Your answer should consist of each line below that contains the string "article".

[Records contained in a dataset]
-- Opening Marker --

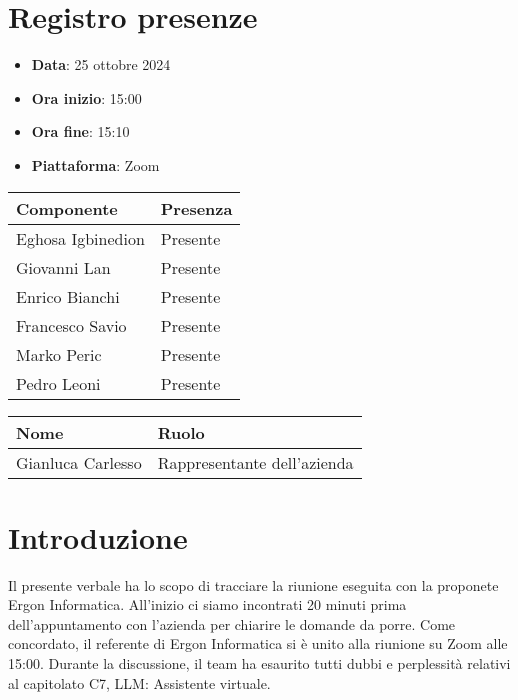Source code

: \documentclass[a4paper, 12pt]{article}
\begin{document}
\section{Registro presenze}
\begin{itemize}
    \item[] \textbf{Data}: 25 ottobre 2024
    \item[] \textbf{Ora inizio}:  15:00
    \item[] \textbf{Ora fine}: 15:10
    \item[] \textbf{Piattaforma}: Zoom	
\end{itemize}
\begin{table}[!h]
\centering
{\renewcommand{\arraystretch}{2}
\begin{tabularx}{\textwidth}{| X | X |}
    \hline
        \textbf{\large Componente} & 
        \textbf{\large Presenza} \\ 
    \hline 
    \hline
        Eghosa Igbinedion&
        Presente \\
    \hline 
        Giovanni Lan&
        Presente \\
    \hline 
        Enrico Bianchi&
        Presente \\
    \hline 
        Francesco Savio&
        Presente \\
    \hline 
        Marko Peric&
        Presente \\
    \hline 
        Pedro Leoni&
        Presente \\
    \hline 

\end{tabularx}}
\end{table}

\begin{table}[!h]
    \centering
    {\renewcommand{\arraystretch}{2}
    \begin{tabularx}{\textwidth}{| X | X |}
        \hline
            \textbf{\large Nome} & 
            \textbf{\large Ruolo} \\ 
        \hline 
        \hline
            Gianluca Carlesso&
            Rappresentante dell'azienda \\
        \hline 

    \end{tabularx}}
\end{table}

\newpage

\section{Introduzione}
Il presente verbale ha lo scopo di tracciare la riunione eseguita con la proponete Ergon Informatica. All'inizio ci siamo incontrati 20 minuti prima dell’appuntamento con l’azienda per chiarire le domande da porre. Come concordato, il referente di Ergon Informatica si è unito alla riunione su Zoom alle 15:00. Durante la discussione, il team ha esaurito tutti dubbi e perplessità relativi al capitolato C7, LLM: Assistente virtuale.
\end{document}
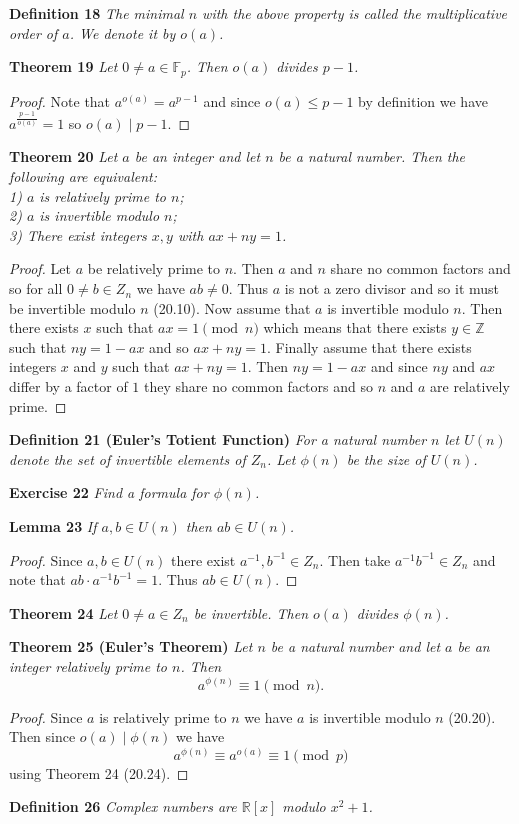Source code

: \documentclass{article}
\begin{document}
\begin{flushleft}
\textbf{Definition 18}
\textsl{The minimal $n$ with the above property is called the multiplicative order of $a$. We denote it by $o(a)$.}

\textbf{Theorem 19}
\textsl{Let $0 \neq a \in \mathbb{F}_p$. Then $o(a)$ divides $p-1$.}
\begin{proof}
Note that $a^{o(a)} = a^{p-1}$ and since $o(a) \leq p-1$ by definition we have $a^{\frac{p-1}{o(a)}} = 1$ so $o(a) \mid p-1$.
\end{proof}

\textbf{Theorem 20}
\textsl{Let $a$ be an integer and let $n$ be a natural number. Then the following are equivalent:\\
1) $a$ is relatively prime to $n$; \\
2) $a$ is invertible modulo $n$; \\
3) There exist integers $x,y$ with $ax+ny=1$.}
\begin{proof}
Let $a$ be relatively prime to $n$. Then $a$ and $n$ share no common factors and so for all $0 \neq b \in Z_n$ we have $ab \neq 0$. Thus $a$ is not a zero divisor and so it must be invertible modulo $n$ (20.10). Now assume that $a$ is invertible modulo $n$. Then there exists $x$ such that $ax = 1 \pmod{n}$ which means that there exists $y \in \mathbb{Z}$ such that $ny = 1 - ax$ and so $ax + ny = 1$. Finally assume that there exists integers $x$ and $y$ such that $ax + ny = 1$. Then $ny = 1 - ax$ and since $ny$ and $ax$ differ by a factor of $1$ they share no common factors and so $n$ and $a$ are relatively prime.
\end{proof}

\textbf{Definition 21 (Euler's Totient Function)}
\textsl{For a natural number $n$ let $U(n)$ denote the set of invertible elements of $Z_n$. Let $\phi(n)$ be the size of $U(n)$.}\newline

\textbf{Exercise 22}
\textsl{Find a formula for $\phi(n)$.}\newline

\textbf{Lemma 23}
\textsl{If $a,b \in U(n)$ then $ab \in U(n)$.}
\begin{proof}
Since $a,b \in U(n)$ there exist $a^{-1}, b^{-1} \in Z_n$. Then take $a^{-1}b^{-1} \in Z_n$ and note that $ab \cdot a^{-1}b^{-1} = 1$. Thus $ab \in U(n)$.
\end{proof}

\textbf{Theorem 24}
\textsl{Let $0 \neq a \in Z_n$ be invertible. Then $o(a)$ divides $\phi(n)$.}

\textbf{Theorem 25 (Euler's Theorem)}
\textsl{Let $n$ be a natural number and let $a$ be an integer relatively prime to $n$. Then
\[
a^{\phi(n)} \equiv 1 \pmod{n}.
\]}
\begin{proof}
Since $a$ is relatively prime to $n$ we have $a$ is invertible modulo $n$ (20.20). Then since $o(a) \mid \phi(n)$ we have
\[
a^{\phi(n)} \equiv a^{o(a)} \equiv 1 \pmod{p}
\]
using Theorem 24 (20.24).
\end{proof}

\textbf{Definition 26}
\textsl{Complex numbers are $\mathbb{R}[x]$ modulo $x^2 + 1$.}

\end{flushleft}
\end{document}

-- Closing Marker --

▸ **Expected output**:
: \documentclass[a4paper, 12pt]{article}
: \documentclass{article}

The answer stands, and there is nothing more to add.